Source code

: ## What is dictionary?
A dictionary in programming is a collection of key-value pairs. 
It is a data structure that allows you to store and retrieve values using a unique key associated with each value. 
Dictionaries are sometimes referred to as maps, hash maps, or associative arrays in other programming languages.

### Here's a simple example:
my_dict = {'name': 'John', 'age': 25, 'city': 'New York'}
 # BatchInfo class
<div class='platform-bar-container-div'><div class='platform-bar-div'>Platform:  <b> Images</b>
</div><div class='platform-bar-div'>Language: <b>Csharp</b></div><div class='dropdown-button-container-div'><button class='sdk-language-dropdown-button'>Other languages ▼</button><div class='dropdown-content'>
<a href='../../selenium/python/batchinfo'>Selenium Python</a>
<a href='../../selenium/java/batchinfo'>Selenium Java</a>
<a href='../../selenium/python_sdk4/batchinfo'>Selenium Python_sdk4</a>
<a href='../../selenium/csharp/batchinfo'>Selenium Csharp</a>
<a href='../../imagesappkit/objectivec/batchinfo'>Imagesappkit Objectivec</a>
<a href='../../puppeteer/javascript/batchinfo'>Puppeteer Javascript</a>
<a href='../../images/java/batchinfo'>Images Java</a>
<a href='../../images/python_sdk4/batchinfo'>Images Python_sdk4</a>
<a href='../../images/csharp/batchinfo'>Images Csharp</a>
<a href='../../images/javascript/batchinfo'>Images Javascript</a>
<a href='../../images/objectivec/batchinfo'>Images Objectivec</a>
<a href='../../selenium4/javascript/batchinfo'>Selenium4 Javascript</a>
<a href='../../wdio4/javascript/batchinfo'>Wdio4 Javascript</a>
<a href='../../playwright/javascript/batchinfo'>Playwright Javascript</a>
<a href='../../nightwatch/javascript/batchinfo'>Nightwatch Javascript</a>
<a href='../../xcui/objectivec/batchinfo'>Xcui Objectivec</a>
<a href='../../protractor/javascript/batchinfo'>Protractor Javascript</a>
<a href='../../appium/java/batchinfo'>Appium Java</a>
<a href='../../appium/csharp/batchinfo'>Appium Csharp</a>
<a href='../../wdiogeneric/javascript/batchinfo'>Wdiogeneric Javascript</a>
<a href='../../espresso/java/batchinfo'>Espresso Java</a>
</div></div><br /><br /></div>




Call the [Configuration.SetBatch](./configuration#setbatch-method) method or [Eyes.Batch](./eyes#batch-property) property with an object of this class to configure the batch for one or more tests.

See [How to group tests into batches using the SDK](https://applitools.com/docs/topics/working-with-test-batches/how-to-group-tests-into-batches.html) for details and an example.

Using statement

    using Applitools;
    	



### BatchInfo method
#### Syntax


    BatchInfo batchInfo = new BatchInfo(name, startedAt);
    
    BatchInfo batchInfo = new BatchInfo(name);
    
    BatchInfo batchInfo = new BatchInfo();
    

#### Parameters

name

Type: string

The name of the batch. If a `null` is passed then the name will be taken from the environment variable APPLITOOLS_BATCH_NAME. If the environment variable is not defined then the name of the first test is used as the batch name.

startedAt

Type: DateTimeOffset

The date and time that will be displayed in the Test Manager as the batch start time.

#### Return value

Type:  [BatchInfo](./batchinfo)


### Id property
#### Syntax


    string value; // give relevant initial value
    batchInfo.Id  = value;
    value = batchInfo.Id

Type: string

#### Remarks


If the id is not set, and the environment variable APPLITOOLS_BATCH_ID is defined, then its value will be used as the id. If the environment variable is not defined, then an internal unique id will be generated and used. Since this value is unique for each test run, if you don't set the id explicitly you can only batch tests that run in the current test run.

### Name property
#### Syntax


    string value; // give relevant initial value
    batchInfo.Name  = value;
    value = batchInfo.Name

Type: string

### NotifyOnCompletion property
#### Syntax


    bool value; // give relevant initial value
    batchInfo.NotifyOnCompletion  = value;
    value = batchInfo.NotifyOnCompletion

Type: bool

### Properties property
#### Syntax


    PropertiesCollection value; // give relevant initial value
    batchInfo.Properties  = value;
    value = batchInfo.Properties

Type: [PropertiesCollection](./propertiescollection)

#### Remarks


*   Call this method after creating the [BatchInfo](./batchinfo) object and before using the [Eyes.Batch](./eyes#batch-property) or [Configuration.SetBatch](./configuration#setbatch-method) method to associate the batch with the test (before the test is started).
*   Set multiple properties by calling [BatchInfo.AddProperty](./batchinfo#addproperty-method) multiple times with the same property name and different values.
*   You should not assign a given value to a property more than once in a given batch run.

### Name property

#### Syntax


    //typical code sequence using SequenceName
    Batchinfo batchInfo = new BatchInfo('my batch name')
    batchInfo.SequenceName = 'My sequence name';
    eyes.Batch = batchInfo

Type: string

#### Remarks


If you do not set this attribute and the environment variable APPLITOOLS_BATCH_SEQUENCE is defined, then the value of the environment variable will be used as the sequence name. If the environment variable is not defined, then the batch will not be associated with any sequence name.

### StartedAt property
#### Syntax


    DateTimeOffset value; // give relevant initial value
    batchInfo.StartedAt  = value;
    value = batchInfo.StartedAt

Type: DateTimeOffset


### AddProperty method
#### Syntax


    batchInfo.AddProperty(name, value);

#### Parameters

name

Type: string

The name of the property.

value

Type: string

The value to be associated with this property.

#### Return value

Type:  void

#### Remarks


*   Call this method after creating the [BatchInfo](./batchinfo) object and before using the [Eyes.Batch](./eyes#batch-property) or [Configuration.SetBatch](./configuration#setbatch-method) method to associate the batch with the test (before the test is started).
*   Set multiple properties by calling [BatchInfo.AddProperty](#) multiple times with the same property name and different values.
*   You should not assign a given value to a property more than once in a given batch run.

**Task to complete**
Your task is to transcribe the material exactly.

**Result below**
Source code

: ## What is dictionary?
A dictionary in programming is a collection of key-value pairs. 
It is a data structure that allows you to store and retrieve values using a unique key associated with each value. 
Dictionaries are sometimes referred to as maps, hash maps, or associative arrays in other programming languages.

### Here's a simple example:
my_dict = {'name': 'John', 'age': 25, 'city': 'New York'}
 # BatchInfo class
<div class='platform-bar-container-div'><div class='platform-bar-div'>Platform:  <b> Images</b>
</div><div class='platform-bar-div'>Language: <b>Csharp</b></div><div class='dropdown-button-container-div'><button class='sdk-language-dropdown-button'>Other languages ▼</button><div class='dropdown-content'>
<a href='../../selenium/python/batchinfo'>Selenium Python</a>
<a href='../../selenium/java/batchinfo'>Selenium Java</a>
<a href='../../selenium/python_sdk4/batchinfo'>Selenium Python_sdk4</a>
<a href='../../selenium/csharp/batchinfo'>Selenium Csharp</a>
<a href='../../imagesappkit/objectivec/batchinfo'>Imagesappkit Objectivec</a>
<a href='../../puppeteer/javascript/batchinfo'>Puppeteer Javascript</a>
<a href='../../images/java/batchinfo'>Images Java</a>
<a href='../../images/python_sdk4/batchinfo'>Images Python_sdk4</a>
<a href='../../images/csharp/batchinfo'>Images Csharp</a>
<a href='../../images/javascript/batchinfo'>Images Javascript</a>
<a href='../../images/objectivec/batchinfo'>Images Objectivec</a>
<a href='../../selenium4/javascript/batchinfo'>Selenium4 Javascript</a>
<a href='../../wdio4/javascript/batchinfo'>Wdio4 Javascript</a>
<a href='../../playwright/javascript/batchinfo'>Playwright Javascript</a>
<a href='../../nightwatch/javascript/batchinfo'>Nightwatch Javascript</a>
<a href='../../xcui/objectivec/batchinfo'>Xcui Objectivec</a>
<a href='../../protractor/javascript/batchinfo'>Protractor Javascript</a>
<a href='../../appium/java/batchinfo'>Appium Java</a>
<a href='../../appium/csharp/batchinfo'>Appium Csharp</a>
<a href='../../wdiogeneric/javascript/batchinfo'>Wdiogeneric Javascript</a>
<a href='../../espresso/java/batchinfo'>Espresso Java</a>
</div></div><br /><br /></div>




Call the [Configuration.SetBatch](./configuration#setbatch-method) method or [Eyes.Batch](./eyes#batch-property) property with an object of this class to configure the batch for one or more tests.

See [How to group tests into batches using the SDK](https://applitools.com/docs/topics/working-with-test-batches/how-to-group-tests-into-batches.html) for details and an example.

Using statement

    using Applitools;
    	



### BatchInfo method
#### Syntax


    BatchInfo batchInfo = new BatchInfo(name, startedAt);
    
    BatchInfo batchInfo = new BatchInfo(name);
    
    BatchInfo batchInfo = new BatchInfo();
    

#### Parameters

name

Type: string

The name of the batch. If a `null` is passed then the name will be taken from the environment variable APPLITOOLS_BATCH_NAME. If the environment variable is not defined then the name of the first test is used as the batch name.

startedAt

Type: DateTimeOffset

The date and time that will be displayed in the Test Manager as the batch start time.

#### Return value

Type:  [BatchInfo](./batchinfo)


### Id property
#### Syntax


    string value; // give relevant initial value
    batchInfo.Id  = value;
    value = batchInfo.Id

Type: string

#### Remarks


If the id is not set, and the environment variable APPLITOOLS_BATCH_ID is defined, then its value will be used as the id. If the environment variable is not defined, then an internal unique id will be generated and used. Since this value is unique for each test run, if you don't set the id explicitly you can only batch tests that run in the current test run.

### Name property
#### Syntax


    string value; // give relevant initial value
    batchInfo.Name  = value;
    value = batchInfo.Name

Type: string

### NotifyOnCompletion property
#### Syntax


    bool value; // give relevant initial value
    batchInfo.NotifyOnCompletion  = value;
    value = batchInfo.NotifyOnCompletion

Type: bool

### Properties property
#### Syntax


    PropertiesCollection value; // give relevant initial value
    batchInfo.Properties  = value;
    value = batchInfo.Properties

Type: [PropertiesCollection](./propertiescollection)

#### Remarks


*   Call this method after creating the [BatchInfo](./batchinfo) object and before using the [Eyes.Batch](./eyes#batch-property) or [Configuration.SetBatch](./configuration#setbatch-method) method to associate the batch with the test (before the test is started).
*   Set multiple properties by calling [BatchInfo.AddProperty](./batchinfo#addproperty-method) multiple times with the same property name and different values.
*   You should not assign a given value to a property more than once in a given batch run.

### Name property

#### Syntax


    //typical code sequence using SequenceName
    Batchinfo batchInfo = new BatchInfo('my batch name')
    batchInfo.SequenceName = 'My sequence name';
    eyes.Batch = batchInfo

Type: string

#### Remarks


If you do not set this attribute and the environment variable APPLITOOLS_BATCH_SEQUENCE is defined, then the value of the environment variable will be used as the sequence name. If the environment variable is not defined, then the batch will not be associated with any sequence name.

### StartedAt property
#### Syntax


    DateTimeOffset value; // give relevant initial value
    batchInfo.StartedAt  = value;
    value = batchInfo.StartedAt

Type: DateTimeOffset


### AddProperty method
#### Syntax


    batchInfo.AddProperty(name, value);

#### Parameters

name

Type: string

The name of the property.

value

Type: string

The value to be associated with this property.

#### Return value

Type:  void

#### Remarks


*   Call this method after creating the [BatchInfo](./batchinfo) object and before using the [Eyes.Batch](./eyes#batch-property) or [Configuration.SetBatch](./configuration#setbatch-method) method to associate the batch with the test (before the test is started).
*   Set multiple properties by calling [BatchInfo.AddProperty](#) multiple times with the same property name and different values.
*   You should not assign a given value to a property more than once in a given batch run.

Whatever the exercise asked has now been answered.